The most likely explanation for this common trend is external headwinds. Domestically, China is in better shape than external observers give it credit for. It is exports that have suffered. Annual export growth slowed in 2015 after averaging 16.3% during the past 30 years. This, however, is not unique to China. Rather, it is a problem shared by all economies whose growth rate depends largely on exports, and one that owes much to the slow recoveries in the US, Europe, and Japan.

Meanwhile, as the global economy has yet to fully recover, investment will obviously be affected. This, again, is an international problem and not unique to China. Finally, consumption in China is growing at a relatively stable pace of 8-9% annually, significantly higher than in other countries and regions. That is why China has been enjoying more than 7% economic growth in the past few years while other countries and regions have had much slower consumption growth rates – and thus much slower economic growth rates compared to China.

Domestic demand

In the future, it might be relatively harder for developed countries to achieve robust recovery as they find it difficult to implement structural reforms. So a significant pickup in exports to these countries appears unlikely. So during the next five years, Chinese growth will be driven mainly by domestic demand, underpinned by both consumption and investment. Many international experts emphasise the former, suggesting China's hitherto investment-driven growth model cannot be sustained. I do not accept this view. Consumption is surely an essential part of the story. But the premise for long-term, sustainable growth in consumption is an ongoing increase in revenue, which relies on continuous innovation in current industrial technologies and the emergence of increasingly high value-added industries.

Technological innovation, industrial upgrading and infrastructure improvement all rely on financing. Therefore, the premise for strong increases in consumption is investment. Smart and efficient investment will grow employment and income – and thus, consumption.

Do good investment opportunities still exist in China? Certainly, there is overcapacity in infrastructure-related industries such as, steel, cement, glass and aluminum. But these are medium to low-end industries. The opportunities for upgrading and investing in medium to high-end industries with high returns remain tremendous. Moreover, while China has invested heavily in infrastructure, connecting one city to another through highways, rail and ports, there is still a severe shortage of infrastructure within cities, including in underground transportation and pipelines. Investments in these areas would generate high economic returns.

With a current urbanisation rate of 54%, which is expected to exceed 80% as it develops into a high-income country, China still has a long way to go. Unlike in high-income countries such as the US, Europe and Japan, whose industries are at the technological frontier and as such are experiencing diminishing returns, opportunities for catchup growth are prevalent in China.

Proactive policies

China still has huge space for proactive fiscal policies. Government debt, both central and local, makes up less than 45% of GDP – one of the lowest rates in the world. In addition, private savings make up nearly 50% of GDP – one of the highest in the world. Government investment could be used to leverage private investment. Domestic savings and ample foreign exchange reserves set China apart from many other developing countries.

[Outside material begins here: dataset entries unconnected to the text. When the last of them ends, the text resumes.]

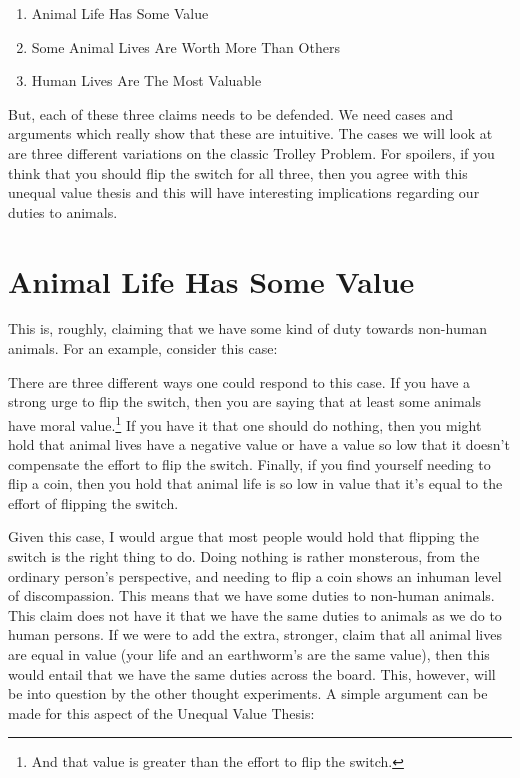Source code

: \begin{enumerate}
\item Animal Life Has Some Value
\item Some Animal Lives Are Worth More Than Others
\item Human Lives Are The Most Valuable
\end{enumerate}

But, each of these three claims needs to be defended. We need cases and arguments which really show that these are intuitive. The cases we will look at are three different variations on the classic Trolley Problem. For spoilers, if you think that you should flip the switch for all three, then you agree with this unequal value thesis and this will have interesting implications regarding our duties to animals. 

\section{Animal Life Has Some Value}

This is, roughly, claiming that we have some kind of duty towards non-human animals. For an example, consider this case:  


There are three different ways one could respond to this case. If you have a strong urge to flip the switch, then you are saying that at least some animals have moral value.\footnote{And that value is greater than the effort to flip the switch.} If you have it that one should do nothing, then you might hold that animal lives have a negative value or have a value so low that it doesn't compensate the effort to flip the switch. Finally, if you find yourself needing to flip a coin, then you hold that animal life is so low in value that it's equal to the effort of flipping the switch. 

Given this case, I would argue that most people would hold that flipping the switch is the right thing to do. Doing nothing is rather monsterous, from the ordinary person's perspective, and needing to flip a coin shows an inhuman level of discompassion. This means that we have some duties to non-human animals. This claim does not have it that we have the same duties to animals as we do to human persons. If we were to add the extra, stronger, claim that all animal lives are equal in value (your life and an earthworm's are the same value), then this would entail that we have the same duties across the board. This, however, will be into question by the other thought experiments. A simple argument can be made for this aspect of the Unequal Value Thesis:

By matching investment opportunities and resources, China can retain high investment growth, in turn boosting employment, revenue and consumption. The dual targets of doubling GDP and per capita income during the next half-decade can be achieved. China should become a high income country by around 2020.

This is good news for people across the globe. High income countries currently account for 15% of the world's population, a figure that could double in the next five years as China continues to provide economic opportunities not just at home but abroad. As President Xi Jinping urged in Vietnam in November 2015: time to board China's express train of development.